The Pope has blessed two of the Brazilian footballers who survived an aeroplane crash that killed their teammates last year.
The meeting with a party from Associação Chapecoense de Futebol (ACF), including current player Alan Ruschel and the now retired Jakson Follmann, took place after the Pontiff’s weekly general audience in St Peter’s Square today. The other player to survive, Neto, was not in attendance.
The charter flight carrying the ACF team was headed from Bolivia to Colombia for the 2016 South American Cup finals. The crash, caused by an exhausted fuel supply, killed 71 of the 77 passengers, which also included coaching staff, journalists and guests.
The Pope blessed the surviving players, and he greeted and hugged family members of the deceased and the team’s current players. David Plinio de Nes, team president, told Vatican Radio that “Pope Francis has let us feel his love since the tragic moment of the plane accident” and has given them the strength to go on.
During the audience, Pope Francis said that God wants people to live with hope and joy – not bitterness – and to dream with him of a better world.
“Please, make sure we do not pay attention to disappointed and unhappy people; let us not listen to those who cynically plead not to cultivate hope in life,” he said Aug. 30 during his weekly general audience.
Christians, he said, must cultivate a “healthy utopia” based on what God wants for the world.
“God wants us to be able to dream like he does and, with him as we journey, to be quite attentive to reality – dreaming of a different world,” he said.

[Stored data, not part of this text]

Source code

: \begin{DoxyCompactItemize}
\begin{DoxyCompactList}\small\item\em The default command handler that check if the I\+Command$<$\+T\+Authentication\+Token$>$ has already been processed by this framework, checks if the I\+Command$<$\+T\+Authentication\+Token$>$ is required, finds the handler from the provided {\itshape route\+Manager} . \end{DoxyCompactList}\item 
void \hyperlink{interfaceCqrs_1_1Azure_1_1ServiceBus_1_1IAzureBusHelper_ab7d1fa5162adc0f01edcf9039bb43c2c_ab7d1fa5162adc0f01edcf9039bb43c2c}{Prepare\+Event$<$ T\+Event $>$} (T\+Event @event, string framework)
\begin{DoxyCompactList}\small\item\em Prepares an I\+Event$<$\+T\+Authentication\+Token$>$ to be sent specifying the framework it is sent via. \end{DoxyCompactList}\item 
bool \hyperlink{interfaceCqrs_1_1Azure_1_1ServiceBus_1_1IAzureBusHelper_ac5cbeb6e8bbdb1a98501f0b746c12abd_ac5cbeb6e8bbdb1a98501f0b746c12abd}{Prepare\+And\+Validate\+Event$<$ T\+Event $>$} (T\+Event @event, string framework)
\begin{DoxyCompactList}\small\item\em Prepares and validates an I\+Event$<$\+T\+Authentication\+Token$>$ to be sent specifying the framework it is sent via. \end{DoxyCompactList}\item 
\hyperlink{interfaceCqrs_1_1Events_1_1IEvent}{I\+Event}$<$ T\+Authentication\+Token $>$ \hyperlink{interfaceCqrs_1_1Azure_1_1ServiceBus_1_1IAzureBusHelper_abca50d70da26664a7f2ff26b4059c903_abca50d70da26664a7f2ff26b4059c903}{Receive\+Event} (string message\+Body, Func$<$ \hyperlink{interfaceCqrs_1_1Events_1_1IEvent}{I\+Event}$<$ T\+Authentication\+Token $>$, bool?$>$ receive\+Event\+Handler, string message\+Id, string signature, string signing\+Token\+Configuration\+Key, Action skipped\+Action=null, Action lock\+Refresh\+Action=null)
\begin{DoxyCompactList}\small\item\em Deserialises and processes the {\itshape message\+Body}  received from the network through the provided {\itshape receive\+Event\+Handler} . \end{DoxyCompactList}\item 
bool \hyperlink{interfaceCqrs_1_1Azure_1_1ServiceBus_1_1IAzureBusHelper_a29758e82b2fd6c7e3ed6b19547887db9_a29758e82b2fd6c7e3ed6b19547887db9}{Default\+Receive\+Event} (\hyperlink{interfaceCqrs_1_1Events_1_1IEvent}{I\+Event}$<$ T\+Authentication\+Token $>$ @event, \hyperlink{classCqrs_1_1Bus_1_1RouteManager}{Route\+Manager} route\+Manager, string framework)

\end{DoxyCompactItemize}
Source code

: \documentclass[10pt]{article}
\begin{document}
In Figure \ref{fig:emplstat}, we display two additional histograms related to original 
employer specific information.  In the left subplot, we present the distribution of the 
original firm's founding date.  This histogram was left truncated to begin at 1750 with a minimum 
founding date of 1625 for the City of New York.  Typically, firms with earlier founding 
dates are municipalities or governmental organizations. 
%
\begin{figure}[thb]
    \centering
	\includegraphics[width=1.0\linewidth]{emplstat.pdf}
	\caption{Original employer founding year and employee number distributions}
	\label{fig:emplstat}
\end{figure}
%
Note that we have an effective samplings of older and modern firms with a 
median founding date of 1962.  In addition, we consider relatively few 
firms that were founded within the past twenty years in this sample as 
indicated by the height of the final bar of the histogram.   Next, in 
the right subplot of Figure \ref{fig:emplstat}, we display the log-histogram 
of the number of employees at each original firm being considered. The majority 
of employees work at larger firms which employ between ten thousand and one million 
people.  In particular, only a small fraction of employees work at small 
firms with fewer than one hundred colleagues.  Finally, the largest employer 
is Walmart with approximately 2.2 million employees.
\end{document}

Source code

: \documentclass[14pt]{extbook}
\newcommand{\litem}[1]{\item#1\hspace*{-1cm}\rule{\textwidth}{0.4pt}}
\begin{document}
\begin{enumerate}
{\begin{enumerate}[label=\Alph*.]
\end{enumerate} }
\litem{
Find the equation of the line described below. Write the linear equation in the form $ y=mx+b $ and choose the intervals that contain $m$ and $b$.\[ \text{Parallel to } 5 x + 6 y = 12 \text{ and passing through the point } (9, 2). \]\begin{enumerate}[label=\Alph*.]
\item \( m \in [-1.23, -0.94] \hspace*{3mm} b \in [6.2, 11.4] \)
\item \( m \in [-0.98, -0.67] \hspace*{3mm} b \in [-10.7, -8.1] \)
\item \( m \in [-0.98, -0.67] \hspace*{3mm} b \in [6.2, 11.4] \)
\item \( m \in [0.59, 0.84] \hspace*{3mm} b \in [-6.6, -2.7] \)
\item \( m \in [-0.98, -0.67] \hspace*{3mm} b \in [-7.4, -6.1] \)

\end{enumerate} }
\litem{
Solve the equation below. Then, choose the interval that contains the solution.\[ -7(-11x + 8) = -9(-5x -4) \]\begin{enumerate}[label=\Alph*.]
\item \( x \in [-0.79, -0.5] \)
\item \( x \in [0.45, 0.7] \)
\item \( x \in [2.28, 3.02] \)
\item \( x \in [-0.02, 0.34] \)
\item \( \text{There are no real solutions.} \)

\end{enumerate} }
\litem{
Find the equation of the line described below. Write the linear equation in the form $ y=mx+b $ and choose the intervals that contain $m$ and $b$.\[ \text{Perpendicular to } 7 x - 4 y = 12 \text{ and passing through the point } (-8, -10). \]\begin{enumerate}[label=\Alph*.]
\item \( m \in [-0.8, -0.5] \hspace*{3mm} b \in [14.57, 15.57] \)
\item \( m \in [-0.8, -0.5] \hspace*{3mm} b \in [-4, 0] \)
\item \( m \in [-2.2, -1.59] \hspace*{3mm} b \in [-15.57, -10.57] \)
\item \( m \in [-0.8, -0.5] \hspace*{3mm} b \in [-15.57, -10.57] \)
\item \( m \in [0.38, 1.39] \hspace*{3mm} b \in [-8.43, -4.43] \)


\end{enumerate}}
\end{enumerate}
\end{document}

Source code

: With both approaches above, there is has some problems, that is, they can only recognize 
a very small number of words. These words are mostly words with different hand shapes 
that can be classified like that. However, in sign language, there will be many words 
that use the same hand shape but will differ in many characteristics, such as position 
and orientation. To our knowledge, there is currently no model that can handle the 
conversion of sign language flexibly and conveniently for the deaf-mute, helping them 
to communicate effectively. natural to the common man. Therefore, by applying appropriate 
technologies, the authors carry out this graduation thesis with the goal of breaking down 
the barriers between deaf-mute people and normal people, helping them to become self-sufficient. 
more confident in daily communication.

Continuing his series of audience talks on Christian hope, the Pope reflected on a reading from the Gospel of St. John (1:35-43), which describes how the first disciples heard of Jesus and wished to follow him.
Jesus asked the first two men, “What are you looking for?” because he sensed a healthy restlessness in their young hearts, Pope Francis said.
In fact, the Pope said, young people who are not seeking something or looking for meaning in life “are not young, they have gone into retirement, they have aged before their time. It’s sad to see young people in retirement.”
Throughout the Gospels, he said, Jesus responds to the people he meets along the way; he is like an “arsonist,” the pope said, setting people’s hearts ablaze.
The intense joy Jesus ignites in those he encounters is the wellspring of every vocation, the Pope said, whether it be marriage, consecrated life or the priesthood.
In that first encounter, Jesus “gives us new joy and hope and leads us – even through trials and difficulties – to an ever-fuller encounter with him and fullness of joy.”
Jesus doesn’t want people who walk reluctantly behind him, the Pope said. “Jesus wants people who have experienced that being with him gives immense joy that can be renewed each day in life.”
Any disciple who does not carry joy in his or her heart “does not evangelize in this world.”